Is easy access to the music of yesteryear stifling creativity? John Taylor, bassist and '80s fashion icon, opines

Published November 11, 2009 11:02PM (EST)

In a speech given at UCLA two weeks ago, Duran Duran bassist John Taylor comes off as earnest and reasonably thoughtful, so I am going to do my best to take seriously his argument that the Internet may be "stifling new music." But it won't be easy. When a member of a band notorious for leveraging its good looks and stylish hair into rock superstardom mainly via the new medium of MTV complains about the supposed negative impact of even newer media it sounds just a little bit ungrateful.

Here's Taylor's critical point:

...The availability and accessibility of music on the Internet today is truly incredible, and I applaud anything that can inspire interest or curiosity in anyone.

But this also means that those of us who before would have been looking towards the current culture for inspiration are now often to be found... in various backwaters of older music.

This relative lack of need for current, innovative culture can cause, has caused, is causing -- maybe -- the innovative culture to slow down, much as an assembly line in Detroit slows down and lay-offs have to be made when the demand for a new model recedes.

And the speed and growth of new technology, which has been so heralded and so much fuss has been made of, has actually served to disguise how little real growth is taking place at the artistic level.

In the excerpt of the speech published by the BBC, Taylor provides no evidence for his theory that there is "little real growth" taking place in music today, or that listeners are less interested, in any quantitatively measurable sense, in new music now than they ever were before. Even if this could be proven, I'd more inclined to blame consolidation in the music industry and radio business, the stultifying effects of such things as classic rock radio station formats, and other market forces for cramping new music creativity, before I blamed the Net's powers of distribution.

But the argument about access just seems cockeyed. New music is easier to find than ever before. The technological obstacles separating nearly any group of musicians practicing in their garage from my daughter's Nano are nothing at all compared to the efforts a new band would have had to make in the 60s, 70s, or 80s to get heard. If this is "stifling," then I can't imagine what a nurturing environment would be like -- I am routinely overwhelmed by the choices available to me. All one needs to be drowning in a sea of newness is the will to dive in.

That being said, Taylor does touch on something important going on in our culture worth investigating. The past, or at least "the past" that dates back to the introduction of audio and video recording technology, is no longer the past. In the vast territories of cable television and the Internet and everything captured on disk, the cultural modes of previous generations are all part of our ongoing present. Nothing fades away. It's all there, ready to be found. When I was a kid, if it wasn't on the handful of broadcast televison channels or a dozen or so radio stations, it just wasn't on. As a teenager in the 1970s, the 1960s seemed a galaxy far, far away. But for my children, there is a very real sense in which the 60s, 70s, 80s, and 90s are all contemporaneous with the now.
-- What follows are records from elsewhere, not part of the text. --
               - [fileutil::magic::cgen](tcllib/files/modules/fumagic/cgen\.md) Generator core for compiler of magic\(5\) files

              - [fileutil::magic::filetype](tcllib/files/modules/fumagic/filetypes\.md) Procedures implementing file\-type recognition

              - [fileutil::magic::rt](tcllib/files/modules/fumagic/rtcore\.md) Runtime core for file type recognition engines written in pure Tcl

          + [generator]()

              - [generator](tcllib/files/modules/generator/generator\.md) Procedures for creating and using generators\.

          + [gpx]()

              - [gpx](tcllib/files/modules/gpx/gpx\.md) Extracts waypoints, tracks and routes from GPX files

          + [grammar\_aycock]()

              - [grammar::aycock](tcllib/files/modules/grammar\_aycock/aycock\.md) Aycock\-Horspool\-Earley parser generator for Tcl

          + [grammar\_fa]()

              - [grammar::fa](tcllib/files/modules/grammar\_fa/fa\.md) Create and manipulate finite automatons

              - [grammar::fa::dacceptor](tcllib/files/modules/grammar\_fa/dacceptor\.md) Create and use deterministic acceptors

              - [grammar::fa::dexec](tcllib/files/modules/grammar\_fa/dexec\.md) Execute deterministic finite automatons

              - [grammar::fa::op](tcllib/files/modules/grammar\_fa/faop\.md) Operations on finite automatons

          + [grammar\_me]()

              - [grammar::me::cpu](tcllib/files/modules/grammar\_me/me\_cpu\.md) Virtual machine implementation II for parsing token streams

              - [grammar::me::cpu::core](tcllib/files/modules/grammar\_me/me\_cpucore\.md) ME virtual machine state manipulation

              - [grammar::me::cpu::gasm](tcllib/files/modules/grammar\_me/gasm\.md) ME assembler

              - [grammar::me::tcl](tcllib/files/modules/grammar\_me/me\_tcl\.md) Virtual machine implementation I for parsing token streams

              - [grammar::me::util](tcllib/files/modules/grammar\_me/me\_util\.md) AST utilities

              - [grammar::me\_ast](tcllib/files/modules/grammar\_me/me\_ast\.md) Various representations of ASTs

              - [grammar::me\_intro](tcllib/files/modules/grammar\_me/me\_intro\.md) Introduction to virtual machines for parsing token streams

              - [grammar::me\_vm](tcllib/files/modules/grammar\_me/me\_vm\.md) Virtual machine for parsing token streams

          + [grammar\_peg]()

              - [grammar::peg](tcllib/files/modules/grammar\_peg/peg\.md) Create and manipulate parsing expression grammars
Does this push us, culturally, towards a mode of expression dominated by sampling or remixing the existing corpus of entertainment product, instead of creating something completely fresh and new? It's a good question? Where's Walter Benjamin when you need him? Certainly, something's happening here...

But rather than worry about whether the Internet is exerting a baleful influence, I think we just need to make our peace with the fact that every new technology creates a different space for cultural practice. Duran Duran without cable television or a high-end production studio is simply unthinkable. Recording technologies enabled the commodification of musical performance on a mass basis. Networked computers have crippled the profitability of that commodification. The adventure is ongoing.

Perhaps the digitally-enabled overhang of the cultural production of previous generations is a heavy burden. But I guarantee you that those artists who do break free of its restrictions, and can come up with something interesting to say, will be easier to find and easier to enjoy than any pioneers of any previous era were.